Production Java source -> src/main/java/target
Resource files (text files) -> src/main/java/res/sample_text
Index directory -> src/main/java/res/index
Test directory -> src/test/groovy/target
- Java
- Groovy
- Gradle
- Intellij (optional, this was the IDE I used)
gradlew assemble
gradlew run
Then, follow application prompt for further directions.
gradlew assemble
gradlew -Dtest.single=SearchUtilsSpec test
gradlew assemble
gradlew -Dtest.single=PerformanceSpec test
Please be aware the performance test cases will take approximately 80 minutes to complete.
-
Assume each line in the text files fed to the application contains less than or equal to (2^31 - 1) characters
-
Spaces (include new line, tabs, etc) and punctuations between alphanumeric will be delimited for both the input search term and strings in the documents. I recognize that this will render some searches inaccurate (ex. search term "Test_s" will match "test s", "test's", "test.s").

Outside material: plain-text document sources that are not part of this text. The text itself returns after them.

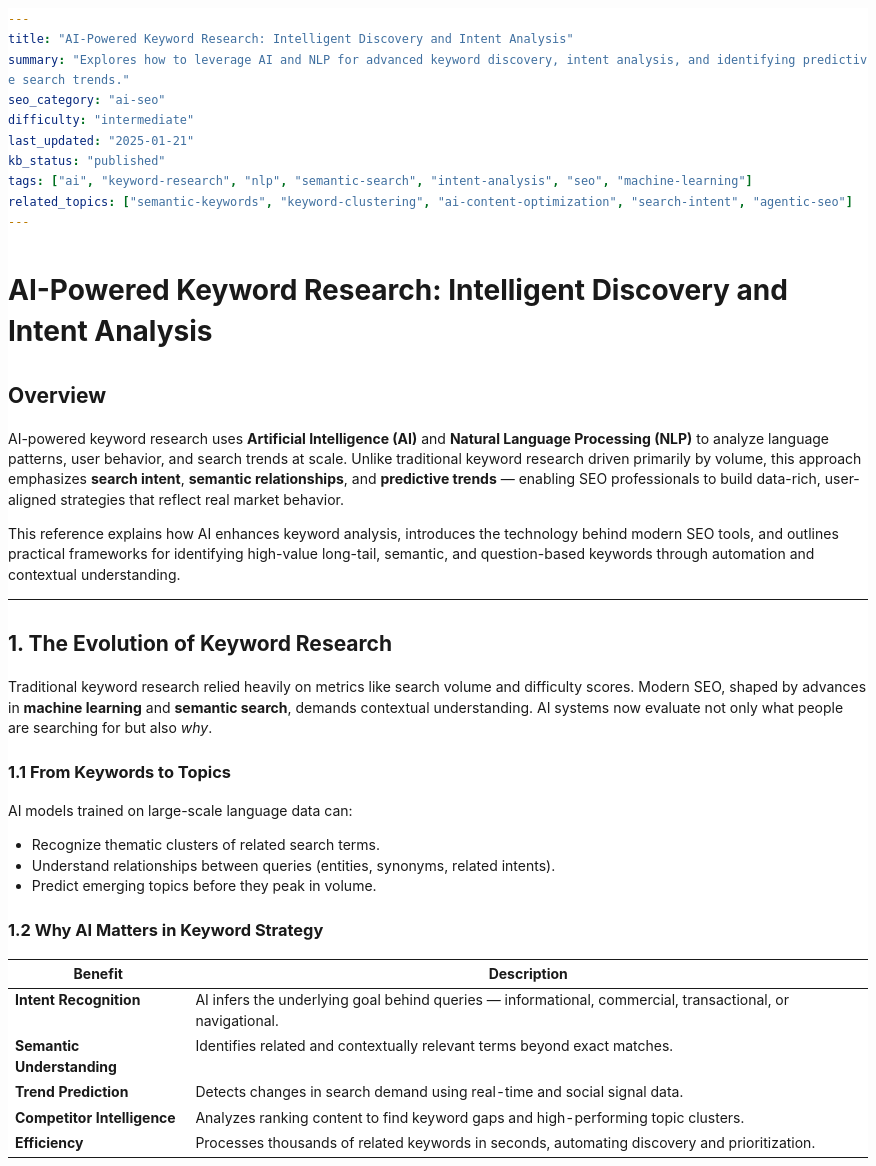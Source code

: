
 ```yaml
---
title: "AI-Powered Keyword Research: Intelligent Discovery and Intent Analysis"
summary: "Explores how to leverage AI and NLP for advanced keyword discovery, intent analysis, and identifying predictive search trends."
seo_category: "ai-seo"
difficulty: "intermediate"
last_updated: "2025-01-21"
kb_status: "published"
tags: ["ai", "keyword-research", "nlp", "semantic-search", "intent-analysis", "seo", "machine-learning"]
related_topics: ["semantic-keywords", "keyword-clustering", "ai-content-optimization", "search-intent", "agentic-seo"]
---
```


# AI-Powered Keyword Research: Intelligent Discovery and Intent Analysis

## Overview

AI-powered keyword research uses **Artificial Intelligence (AI)** and **Natural Language Processing (NLP)** to analyze language patterns, user behavior, and search trends at scale. Unlike traditional keyword research driven primarily by volume, this approach emphasizes **search intent**, **semantic relationships**, and **predictive trends** — enabling SEO professionals to build data-rich, user-aligned strategies that reflect real market behavior.

This reference explains how AI enhances keyword analysis, introduces the technology behind modern SEO tools, and outlines practical frameworks for identifying high-value long-tail, semantic, and question-based keywords through automation and contextual understanding.

---

## 1. The Evolution of Keyword Research

Traditional keyword research relied heavily on metrics like search volume and difficulty scores. Modern SEO, shaped by advances in **machine learning** and **semantic search**, demands contextual understanding. AI systems now evaluate not only what people are searching for but also *why*.

### 1.1 From Keywords to Topics
AI models trained on large-scale language data can:
- Recognize thematic clusters of related search terms.
- Understand relationships between queries (entities, synonyms, related intents).
- Predict emerging topics before they peak in volume.

### 1.2 Why AI Matters in Keyword Strategy
| Benefit | Description |
|----------|-------------|
| **Intent Recognition** | AI infers the underlying goal behind queries — informational, commercial, transactional, or navigational. |
| **Semantic Understanding** | Identifies related and contextually relevant terms beyond exact matches. |
| **Trend Prediction** | Detects changes in search demand using real-time and social signal data. |
| **Competitor Intelligence** | Analyzes ranking content to find keyword gaps and high-performing topic clusters. |
| **Efficiency** | Processes thousands of related keywords in seconds, automating discovery and prioritization. |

I made this decision due to some special rules in the Lucene library toward punctuations, and to maintain functional consistencies between the 3 search methods. For example, one rule is that commas will not be tokenized, but commas between numeric characters are ok.
-
Search will be case insensitive, punctuations will be ignored and by whole character sequences. For example, search term "test" will not be registered as a match for "Tests", but will match "test.".
-
The application only read and search .txt files.
-
Regarding the Index search method, I have excluded the preprocessing index portion of the code from the execution time because should this be used in a production environment, the preprocessing should only be executed once during the lifecycle of the application's process.
-
For the purpose of this code study, I hard-coded 10,000 as the number of files allowed to index and search.
-
Every time the application runs, existing index will be overwritten.
Due to time constraint, I only ran 500k searches with random single string (no phrases) search term for each search method. However, since the search operations should be consistent, we can extrapolate the performance time for a 2M search by multiplying the result execution time by 4. Each search was done on 5 .txt files of varying size found in src/main/java/res/sample_text. The final execution times listed below are the average of 3 independent runs.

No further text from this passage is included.